From left: ODM executive director Oduor Ong’wen, KAM CEO Phyllis Wakiaga and chair Flora Mutahi, and Third Way Alliance presidential candidate Ekuru Aukot during the launch of KAM’s Ten Points priority agenda yesterday. PHOTO | DIANA NGILA | NMG

What you need to know:

  • The interest rates cap law, enacted last September through the Banking (Amendment) Act 2016, put a limit of four percentage points above the Central Bank Rate, presently at 10 per cent, on interest bank charges on loans.
  • Those in support say it was important to tame the runaway cost of loans, while those opposed to the legislation say it has crippled the Central Bank of Kenya’s monetary policy making role.
  • The volume of loans to the manufacturing sector dipped 4.64 per cent last year to Sh277.4 billion from Sh290.9 billion in 2015, the Kenya Economic Survey 2017 data shows.

Manufacturers want the law capping the cost of loans reviewed, arguing that it has stalled the flow of credit to small and medium enterprises.

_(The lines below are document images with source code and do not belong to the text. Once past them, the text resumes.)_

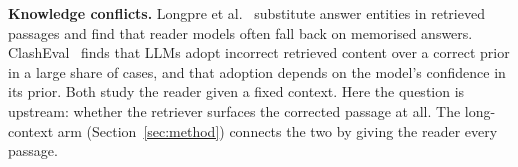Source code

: \textbf{Knowledge conflicts.}
Longpre et al.~\cite{longpre2021entity} substitute answer entities in retrieved passages and find that reader models
often fall back on memorised answers. ClashEval~\cite{wu2024clasheval} finds that LLMs adopt incorrect retrieved content
over a correct prior in a large share of cases, and that adoption depends on the model's confidence in its prior. Both
study the reader given a fixed context. Here the question is upstream: whether the retriever surfaces the corrected
passage at all. The long-context arm (Section~\ref{sec:method}) connects the two by giving the reader every passage.
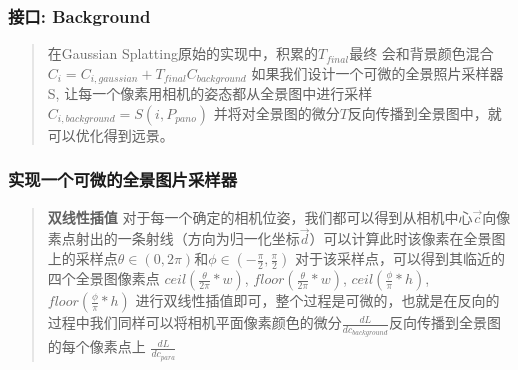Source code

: \begin{frame}
    \frametitle{接口: Background}
    \begin{quote}
        在Gaussian Splatting原始的实现中，积累的$T_{final}$最终
        会和背景颜色混合 $C_i=C_{i,gaussian} + T_{final}C_{background}$
        如果我们设计一个可微的全景照片采样器S,
        让每一个像素用相机的姿态都从全景图中进行采样$C_{i,background}=S(i,P_{pano})$
        并将对全景图的微分$T$反向传播到全景图中，就可以优化得到远景。
    \end{quote}
\end{frame}

\begin{frame}
    \frametitle{实现一个可微的全景图片采样器}
    \begin{quote}
        \textbf{双线性插值}
        对于每一个确定的相机位姿，我们都可以得到从相机中心$\vec{c}$向像素点射出的一条射线（方向为归一化坐标$\vec{d}$）可以计算此时该像素在全景图上的采样点$\theta \in (0,2\pi)$和$\phi\in(-\frac{\pi}{2},\frac{\pi}{2})$
        对于该采样点，可以得到其临近的四个全景图像素点 $ceil(\frac{\theta}{2\pi} * w)$, $floor(\frac{\theta}{2\pi} * w)$, $ceil(\frac{\phi}{\pi} * h)$, $floor(\frac{\phi}{\pi} * h)$
        进行双线性插值即可，整个过程是可微的，也就是在反向的过程中我们同样可以将相机平面像素颜色的微分$\frac{dL}{dc_{background}}$反向传播到全景图的每个像素点上 $\frac{dL}{dc_{para}}$
    \end{quote}
\end{frame}

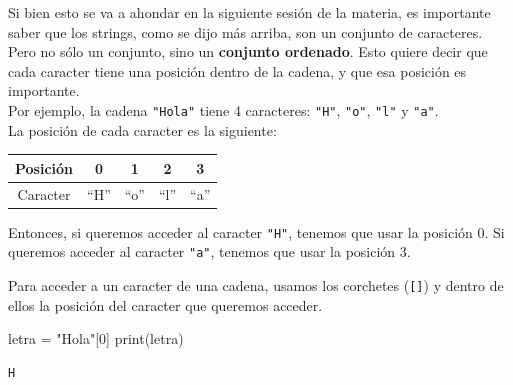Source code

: \documentclass[
  letterpaper,
  DIV=11,
  numbers=noendperiod]{scrreprt}
\newenvironment{Shaded}{\begin{snugshade}}{\end{snugshade}}
\newcommand{\BuiltInTok}[1]{\textcolor[rgb]{0.00,0.23,0.31}{#1}}
\newcommand{\DecValTok}[1]{\textcolor[rgb]{0.68,0.00,0.00}{#1}}
\newcommand{\NormalTok}[1]{\textcolor[rgb]{0.00,0.23,0.31}{#1}}
\newcommand{\OperatorTok}[1]{\textcolor[rgb]{0.37,0.37,0.37}{#1}}
\newcommand{\StringTok}[1]{\textcolor[rgb]{0.13,0.47,0.30}{#1}}
\begin{document}
Si bien esto se va a ahondar en la siguiente sesión de la materia, es
importante saber que los strings, como se dijo más arriba, son un
conjunto de caracteres. Pero no sólo un conjunto, sino un
\textbf{conjunto ordenado}. Esto quiere decir que cada caracter tiene
una posición dentro de la cadena, y que esa posición es importante.\\

Por ejemplo, la cadena \texttt{"Hola"} tiene 4 caracteres: \texttt{"H"},
\texttt{"o"}, \texttt{"l"} y \texttt{"a"}.\\
La posición de cada caracter es la siguiente:

\begin{longtable}[]{@{}ccccc@{}}
\toprule\noalign{}
Posición & 0 & 1 & 2 & 3 \\
\midrule\noalign{}
\endhead
\bottomrule\noalign{}
\endlastfoot
Caracter & ``H'' & ``o'' & ``l'' & ``a'' \\
\end{longtable}

Entonces, si queremos acceder al caracter \texttt{"H"}, tenemos que usar
la posición 0. Si queremos acceder al caracter \texttt{"a"}, tenemos que
usar la posición 3.\\

\begin{tcolorbox}[enhanced jigsaw, bottomrule=.15mm, leftrule=.75mm, opacityback=0, colback=white, toprule=.15mm, bottomtitle=1mm, opacitybacktitle=0.6, rightrule=.15mm, left=2mm, arc=.35mm, coltitle=black, title=\textcolor{quarto-callout-tip-color}{\faLightbulb}\hspace{0.5em}{Tip}, breakable, toptitle=1mm, colframe=quarto-callout-tip-color-frame, titlerule=0mm, colbacktitle=quarto-callout-tip-color!10!white]

Para acceder a un caracter de una cadena, usamos los corchetes
(\texttt{{[}{]}}) y dentro de ellos la posición del caracter que
queremos acceder.\\

\end{tcolorbox}

\begin{Shaded}
\begin{Highlighting}[]
\NormalTok{letra }\OperatorTok{=} \StringTok{"Hola"}\NormalTok{[}\DecValTok{0}\NormalTok{]}
\BuiltInTok{print}\NormalTok{(letra)}
\end{Highlighting}
\end{Shaded}

\begin{verbatim}
H
\end{verbatim}
\end{document}
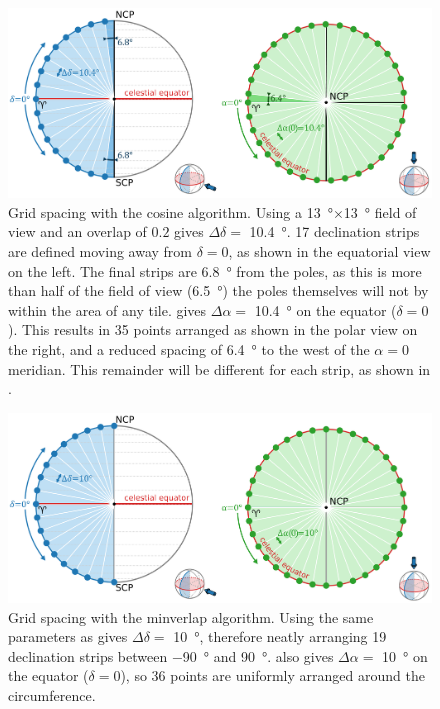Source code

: \begin{colsection}
\begin{colsection}
\begin{figure}[p]
    \begin{center}
        \includegraphics[width=\linewidth]{images/spacing_cosine.pdf}
    \end{center}
    \caption[Grid spacing with the cosine algorithm]{
        Grid spacing with the cosine algorithm. Using a \SI{13}{\degree}$\times$\SI{13}{\degree} field of view and an overlap of $0.2$  gives $\Delta\delta = $ \SI{10.4}{\degree}. 17 declination strips are defined moving away from $\delta=0$, as shown in the equatorial view on the left. The final strips are \SI{6.8}{\degree} from the poles, as this is more than half of the field of view (\SI{6.5}{\degree}) the poles themselves will not by within the area of any tile.  gives $\Delta\alpha = $ \SI{10.4}{\degree} on the equator ($\delta=0$). This results in 35 points arranged as shown in the polar view on the right, and a reduced spacing of \SI{6.4}{\degree} to the west of the $\alpha=0$ meridian. This remainder will be different for each strip, as shown in .
    }\label{fig:cosine_spacing}
\end{figure}

\begin{figure}[p]
    \begin{center}
        \includegraphics[width=\linewidth]{images/spacing_minverlap.pdf}
    \end{center}
    \caption[Grid spacing with the minverlap algorithm]{
        Grid spacing with the minverlap algorithm. Using the same parameters as   gives $\Delta\delta = $ \SI{10}{\degree}, therefore neatly arranging 19 declination strips between \SI{-90}{\degree} and \SI{90}{\degree}.  also gives $\Delta\alpha = $ \SI{10}{\degree} on the equator ($\delta=0$), so 36 points are uniformly arranged around the circumference.
    }\label{fig:minverlap_spacing}
\end{figure}


\end{colsection}
\end{colsection}
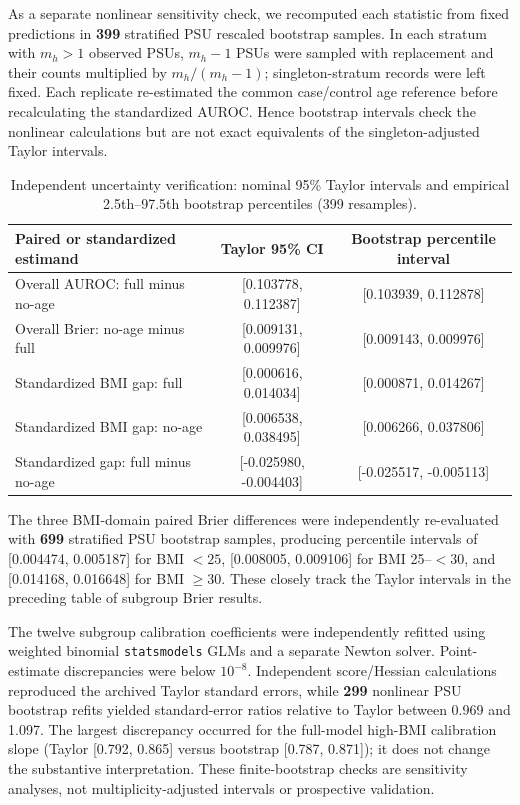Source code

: As a separate nonlinear sensitivity check, we recomputed each statistic from fixed predictions in \textbf{399} stratified PSU rescaled bootstrap samples. In each stratum with $m_h>1$ observed PSUs, $m_h-1$ PSUs were sampled with replacement and their counts multiplied by $m_h/(m_h-1)$; singleton-stratum records were left fixed. Each replicate re-estimated the common case/control age reference before recalculating the standardized AUROC. Hence bootstrap intervals check the nonlinear calculations but are not exact equivalents of the singleton-adjusted Taylor intervals.
\begin{table}[htbp]\centering\caption{Independent uncertainty verification: nominal 95\% Taylor intervals and empirical 2.5th--97.5th bootstrap percentiles (399 resamples).}
{\footnotesize\setlength{\tabcolsep}{4pt}\begin{tabular}{lcc}\toprule
Paired or standardized estimand & Taylor 95\% CI & Bootstrap percentile interval \\\midrule
Overall AUROC: full minus no-age & [0.103778, 0.112387] & [0.103939, 0.112878] \\
Overall Brier: no-age minus full & [0.009131, 0.009976] & [0.009143, 0.009976] \\
Standardized BMI gap: full & [0.000616, 0.014034] & [0.000871, 0.014267] \\
Standardized BMI gap: no-age & [0.006538, 0.038495] & [0.006266, 0.037806] \\
Standardized gap: full minus no-age & [-0.025980, -0.004403] & [-0.025517, -0.005113] \\\bottomrule
\end{tabular}}\end{table}
The three BMI-domain paired Brier differences were independently re-evaluated with \textbf{699} stratified PSU bootstrap samples, producing percentile intervals of [0.004474, 0.005187] for BMI $<25$, [0.008005, 0.009106] for BMI 25--$<30$, and [0.014168, 0.016648] for BMI $\geq30$. These closely track the Taylor intervals in the preceding table of subgroup Brier results.

The twelve subgroup calibration coefficients were independently refitted using weighted binomial \texttt{statsmodels} GLMs and a separate Newton solver. Point-estimate discrepancies were below $10^{-8}$. Independent score/Hessian calculations reproduced the archived Taylor standard errors, while \textbf{299} nonlinear PSU bootstrap refits yielded standard-error ratios relative to Taylor between 0.969 and 1.097. The largest discrepancy occurred for the full-model high-BMI calibration slope (Taylor [0.792, 0.865] versus bootstrap [0.787, 0.871]); it does not change the substantive interpretation. These finite-bootstrap checks are sensitivity analyses, not multiplicity-adjusted intervals or prospective validation.

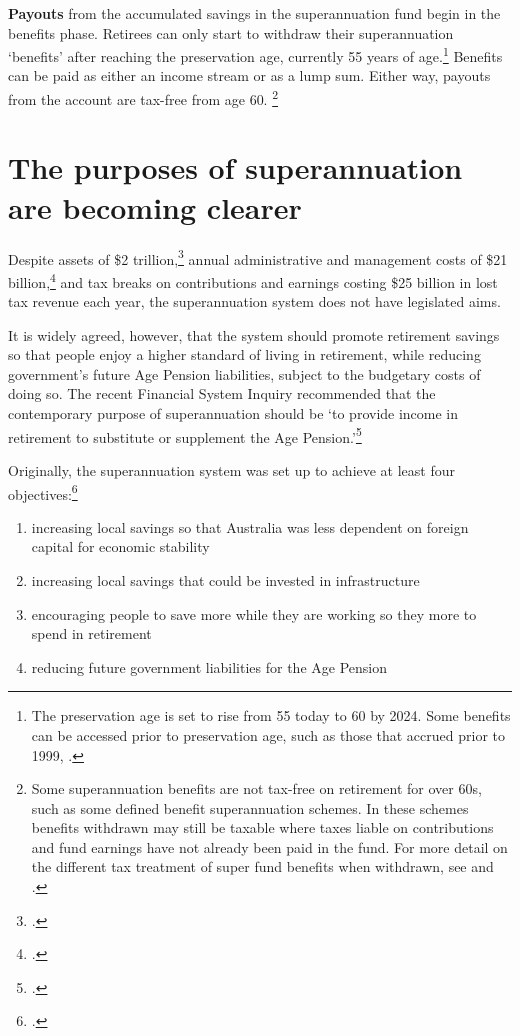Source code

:  \textbf{Payouts} from the accumulated savings in the superannuation fund begin in the benefits phase.  Retirees can only start to withdraw their superannuation ‘benefits’ after reaching the preservation age, currently 55 years of age.\footnote{The preservation age is set to rise from 55 today to 60 by 2024. Some benefits can be accessed prior to preservation age, such as those that accrued prior to 1999, \textcite{ATO2015WhenYouCanAccessYourSuper}.} Benefits can be paid as either an income stream or as a lump sum. Either way, payouts from the account are tax-free from age 60.%
 \footnote{Some superannuation benefits are not tax-free on retirement for over 60s, such as some defined benefit superannuation schemes. In these schemes benefits withdrawn may still be taxable where taxes liable on contributions and fund earnings have not already been paid in the fund. For more detail on the different tax treatment of super fund benefits when withdrawn, see \textcite{ATO2015HowTaxAppliesToSuper} and \textcite[][13]{Mercer2015SubmissionToReThink}.}

 \section{The purposes of superannuation are becoming clearer}
 Despite assets of \$2 trillion,\footcite{APRA2015JuneSuperPerformance} annual administrative and management costs of \$21 billion,\footcite{MinifieSavageCameron2015} and tax breaks on contributions and earnings costing \$25 billion in lost tax revenue each year, the superannuation system does not have legislated aims. 

It is widely agreed, however, that the system should promote retirement savings so that people enjoy a higher standard of living in retirement, while reducing government’s future Age Pension liabilities, subject to the budgetary costs of doing so. The recent Financial System Inquiry recommended that the contemporary purpose of superannuation should be ‘to provide income in retirement to substitute or supplement the Age Pension.’\footcite[][95]{FinancialSystemsInquiry2015}

 Originally, the superannuation system was set up to achieve at least four objectives:\footcite{Greenwood2010}
 \begin{enumerate}
\item increasing local savings so that Australia was less dependent on foreign capital for economic stability
\item increasing local savings that could be invested in infrastructure
\item encouraging people to save more while they are working so they more to spend in retirement
\item reducing future government liabilities for the Age Pension
 \end{enumerate}

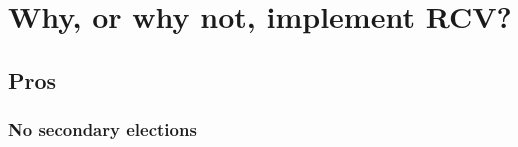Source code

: \documentclass[12pt,twoside]{reedthesis}
\begin{document}
\hypertarget{why-or-why-not-implement-rcv}{%
\section{Why, or why not, implement RCV?}\label{why-or-why-not-implement-rcv}}

\hypertarget{pros}{%
\subsection{Pros}\label{pros}}

\hypertarget{no-secondary-elections}{%
\subsubsection{No secondary elections}\label{no-secondary-elections}}
\end{document}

The Kenya Association of Manufacturers, an industry lobby, yesterday termed the law “counterproductive” to SMEs, which rely 89 per cent on domestic bank lending.

The interest rates cap law, enacted last September through the Banking (Amendment) Act 2016, put a limit of four percentage points above the Central Bank Rate, presently at 10 per cent, on interest bank charges on loans.

“The introduction of interest rate cap has largely been deemed counterproductive, not only because it has driven contraction in lending but also because it has influenced banks’ expectations of insufficient yield to compensate them for risk in smaller companies,” KAM said in its 10-point economic agenda report, which was presented to a section of political parties yesterday in Nairobi. The interest rates law has attracted both praise and criticism from businesses and policymakers.

Those in support say it was important to tame the runaway cost of loans, while those opposed to the legislation say it has crippled the Central Bank of Kenya’s monetary policy making role.

The volume of loans to the manufacturing sector dipped 4.64 per cent last year to Sh277.4 billion from Sh290.9 billion in 2015, the Kenya Economic Survey 2017 data shows.

Manufacturing projects approved by industrial financial institutions, however, increased to 365 in 2016 from 251 a year earlier.

The increment, the sector’s umbrella body said, is linked to a rise in micro and small enterprises financed by the Kenya Industrial Estates (KIE) — a state entity set up in 1967 to fund indigenous entrepreneurs. Contribution of the manufacturing sector to the country’s GDP stood at 9.2 per cent in 2016.